TASK DESCRIPTION »
Pull from the data below each line where the word "proposition" occurs, and copy it.

DATA SUPPLIED »
#####

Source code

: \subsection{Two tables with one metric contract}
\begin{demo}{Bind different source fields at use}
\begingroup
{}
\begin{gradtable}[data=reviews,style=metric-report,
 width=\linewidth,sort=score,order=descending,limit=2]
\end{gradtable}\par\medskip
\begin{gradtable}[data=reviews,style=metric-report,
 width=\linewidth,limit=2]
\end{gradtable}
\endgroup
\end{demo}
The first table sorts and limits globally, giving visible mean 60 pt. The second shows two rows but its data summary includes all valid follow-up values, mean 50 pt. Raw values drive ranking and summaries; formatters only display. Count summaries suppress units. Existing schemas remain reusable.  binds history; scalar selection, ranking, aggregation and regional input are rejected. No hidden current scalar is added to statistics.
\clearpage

#####

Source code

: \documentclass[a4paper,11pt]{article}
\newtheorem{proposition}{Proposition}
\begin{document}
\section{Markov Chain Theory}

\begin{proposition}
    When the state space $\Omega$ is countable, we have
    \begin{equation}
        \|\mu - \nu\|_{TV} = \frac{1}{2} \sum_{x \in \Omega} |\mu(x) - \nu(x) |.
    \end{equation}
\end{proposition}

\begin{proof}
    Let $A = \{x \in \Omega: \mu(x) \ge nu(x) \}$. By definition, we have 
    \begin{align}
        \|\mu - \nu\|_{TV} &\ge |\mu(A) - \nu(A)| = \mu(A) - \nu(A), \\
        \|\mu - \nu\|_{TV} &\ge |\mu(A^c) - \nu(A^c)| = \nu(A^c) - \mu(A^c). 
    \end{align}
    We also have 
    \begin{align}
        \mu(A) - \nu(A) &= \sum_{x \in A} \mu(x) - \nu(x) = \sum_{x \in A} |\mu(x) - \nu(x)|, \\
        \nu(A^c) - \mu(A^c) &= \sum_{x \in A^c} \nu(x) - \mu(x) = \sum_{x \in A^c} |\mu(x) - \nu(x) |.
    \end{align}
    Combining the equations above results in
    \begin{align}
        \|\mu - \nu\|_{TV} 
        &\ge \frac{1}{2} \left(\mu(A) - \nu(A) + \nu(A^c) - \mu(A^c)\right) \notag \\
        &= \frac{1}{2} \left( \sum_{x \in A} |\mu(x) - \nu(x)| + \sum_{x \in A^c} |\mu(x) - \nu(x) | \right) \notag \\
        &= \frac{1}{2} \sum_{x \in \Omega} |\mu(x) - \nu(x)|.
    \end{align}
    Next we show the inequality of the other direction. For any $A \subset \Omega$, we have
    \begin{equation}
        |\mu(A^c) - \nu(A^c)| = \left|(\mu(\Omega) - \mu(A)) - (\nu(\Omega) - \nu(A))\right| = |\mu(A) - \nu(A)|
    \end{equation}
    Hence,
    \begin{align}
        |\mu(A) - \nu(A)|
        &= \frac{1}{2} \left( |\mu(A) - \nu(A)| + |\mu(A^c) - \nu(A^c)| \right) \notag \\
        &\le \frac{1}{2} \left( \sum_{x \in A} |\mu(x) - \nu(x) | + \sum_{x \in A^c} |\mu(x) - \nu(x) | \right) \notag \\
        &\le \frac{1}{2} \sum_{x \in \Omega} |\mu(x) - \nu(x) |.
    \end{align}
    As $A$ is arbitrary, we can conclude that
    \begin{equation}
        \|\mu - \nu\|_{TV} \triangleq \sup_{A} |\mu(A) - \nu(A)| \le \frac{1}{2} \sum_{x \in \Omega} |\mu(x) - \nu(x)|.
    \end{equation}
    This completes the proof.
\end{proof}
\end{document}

#####

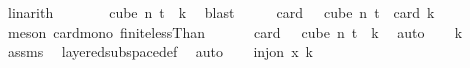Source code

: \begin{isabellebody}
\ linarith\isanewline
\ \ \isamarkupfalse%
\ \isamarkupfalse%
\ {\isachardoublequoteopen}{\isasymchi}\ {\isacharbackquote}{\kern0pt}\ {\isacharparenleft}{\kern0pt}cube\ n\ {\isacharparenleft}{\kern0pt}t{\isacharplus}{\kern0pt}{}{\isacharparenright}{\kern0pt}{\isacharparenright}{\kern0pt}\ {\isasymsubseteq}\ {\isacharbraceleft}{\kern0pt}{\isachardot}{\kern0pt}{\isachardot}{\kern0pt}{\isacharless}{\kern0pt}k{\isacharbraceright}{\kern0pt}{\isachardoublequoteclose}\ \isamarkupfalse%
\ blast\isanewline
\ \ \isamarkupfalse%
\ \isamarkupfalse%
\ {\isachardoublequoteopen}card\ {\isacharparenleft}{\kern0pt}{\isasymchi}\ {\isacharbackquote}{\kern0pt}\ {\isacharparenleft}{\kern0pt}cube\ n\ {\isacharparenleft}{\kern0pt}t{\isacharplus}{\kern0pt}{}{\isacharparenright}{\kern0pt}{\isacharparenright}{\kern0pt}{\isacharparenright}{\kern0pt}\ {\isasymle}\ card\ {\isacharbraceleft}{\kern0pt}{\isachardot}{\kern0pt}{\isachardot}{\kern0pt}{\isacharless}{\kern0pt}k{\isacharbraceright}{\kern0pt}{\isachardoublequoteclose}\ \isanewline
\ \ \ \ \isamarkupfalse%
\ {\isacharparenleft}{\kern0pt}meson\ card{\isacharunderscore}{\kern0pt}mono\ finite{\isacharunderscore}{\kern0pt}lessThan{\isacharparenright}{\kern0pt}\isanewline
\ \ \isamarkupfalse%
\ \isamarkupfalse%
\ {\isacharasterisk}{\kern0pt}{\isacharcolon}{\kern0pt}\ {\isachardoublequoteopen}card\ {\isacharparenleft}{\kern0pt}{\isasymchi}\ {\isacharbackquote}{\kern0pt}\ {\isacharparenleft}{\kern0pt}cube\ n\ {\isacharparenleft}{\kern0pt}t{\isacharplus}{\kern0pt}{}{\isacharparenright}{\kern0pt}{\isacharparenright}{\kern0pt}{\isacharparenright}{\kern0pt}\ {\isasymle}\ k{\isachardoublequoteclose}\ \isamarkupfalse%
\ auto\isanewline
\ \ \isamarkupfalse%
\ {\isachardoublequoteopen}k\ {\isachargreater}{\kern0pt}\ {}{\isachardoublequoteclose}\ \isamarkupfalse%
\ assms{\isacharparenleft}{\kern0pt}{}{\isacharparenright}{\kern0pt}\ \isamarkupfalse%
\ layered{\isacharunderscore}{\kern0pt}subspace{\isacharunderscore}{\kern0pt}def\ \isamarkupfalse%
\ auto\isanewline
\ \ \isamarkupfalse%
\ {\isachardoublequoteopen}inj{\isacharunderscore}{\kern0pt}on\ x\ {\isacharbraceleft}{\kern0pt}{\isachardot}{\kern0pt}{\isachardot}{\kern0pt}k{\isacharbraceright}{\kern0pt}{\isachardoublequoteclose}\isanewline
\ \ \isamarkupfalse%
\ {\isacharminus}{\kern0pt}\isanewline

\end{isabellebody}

#####

ANSWER TO THIS PROBLEM »
\newtheorem{proposition}{Proposition}
\begin{proposition}
\end{proposition}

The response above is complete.